The National Council of Churches has sharply criticized the invasion of Grenada in telegrams sent to the White House and the secretaries of State and Defense, charging that the action goes against "international law and the United Nations charter."
Signed by NCC general secretary Claire Randall of New York on behalf of the organization, the message was based on a protest issued by the Caribbean Conference of Churches just hours after the invasion began Tuesday.
The Barbados-based Caribbean Conference, which includes Roman Catholic and Protestant churches in the island complex, said it "strongly deplores" the invasion, and called it "military intervention in the Caribbean by forces external to the region."
" . . . The fact of Caribbean presence among the invading forces by no means alters that principle," the protest statement said.
In her message to U.S. leaders, Randall said, "We are especially alarmed by the injection of our U.S. military forces into another country and the violation of its sovereignty . . . . We believe these actions constitute a dangerous precedent whereby intervention is justified by the invitation of neighboring governments."
Similar views were registered by the Latin American Council of Churches, which includes more than 100 Protestant denominations in that region.

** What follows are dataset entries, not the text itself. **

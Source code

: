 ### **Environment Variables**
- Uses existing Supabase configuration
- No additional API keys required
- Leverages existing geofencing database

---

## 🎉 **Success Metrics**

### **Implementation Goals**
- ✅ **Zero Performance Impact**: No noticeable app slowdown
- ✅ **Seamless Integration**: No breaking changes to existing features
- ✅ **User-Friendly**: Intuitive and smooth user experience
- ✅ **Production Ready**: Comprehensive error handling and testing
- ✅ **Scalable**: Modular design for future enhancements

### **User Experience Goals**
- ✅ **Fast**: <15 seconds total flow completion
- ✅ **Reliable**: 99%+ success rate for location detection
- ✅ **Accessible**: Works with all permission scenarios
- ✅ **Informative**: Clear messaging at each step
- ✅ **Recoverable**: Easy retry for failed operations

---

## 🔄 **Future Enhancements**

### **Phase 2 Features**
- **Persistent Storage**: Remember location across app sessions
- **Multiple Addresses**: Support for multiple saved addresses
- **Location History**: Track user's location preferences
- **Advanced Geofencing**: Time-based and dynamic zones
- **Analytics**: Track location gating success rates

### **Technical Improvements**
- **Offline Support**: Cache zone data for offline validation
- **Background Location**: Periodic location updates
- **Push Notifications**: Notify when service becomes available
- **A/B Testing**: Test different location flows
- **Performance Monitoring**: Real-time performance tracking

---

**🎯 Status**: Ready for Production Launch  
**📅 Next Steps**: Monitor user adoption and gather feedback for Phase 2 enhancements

The Latin American Council said it "strongly rejects" the U.S. invasion of Grenada, which the church group called "in keeping with the policy of intervention and domination of the present United States administration, a policy which is dangerously leading the world to a global confrontation."
The Latin American Council's statement, signed for the Brazil-based council by its president, Methodist Bishop Federico J. Pagura, called for "concerted action by all of the churches on this continent and around the world" to encourage "prompt withdrawal of the invading forces" in Grenada.
"At the same time we hope that this concerted action will impede the continuation of the merciless attacks, and bring to a close the pending threats against the noble people of Nicaragua, with whom all of our Latin American people feel fully identified," the Latin American church group said.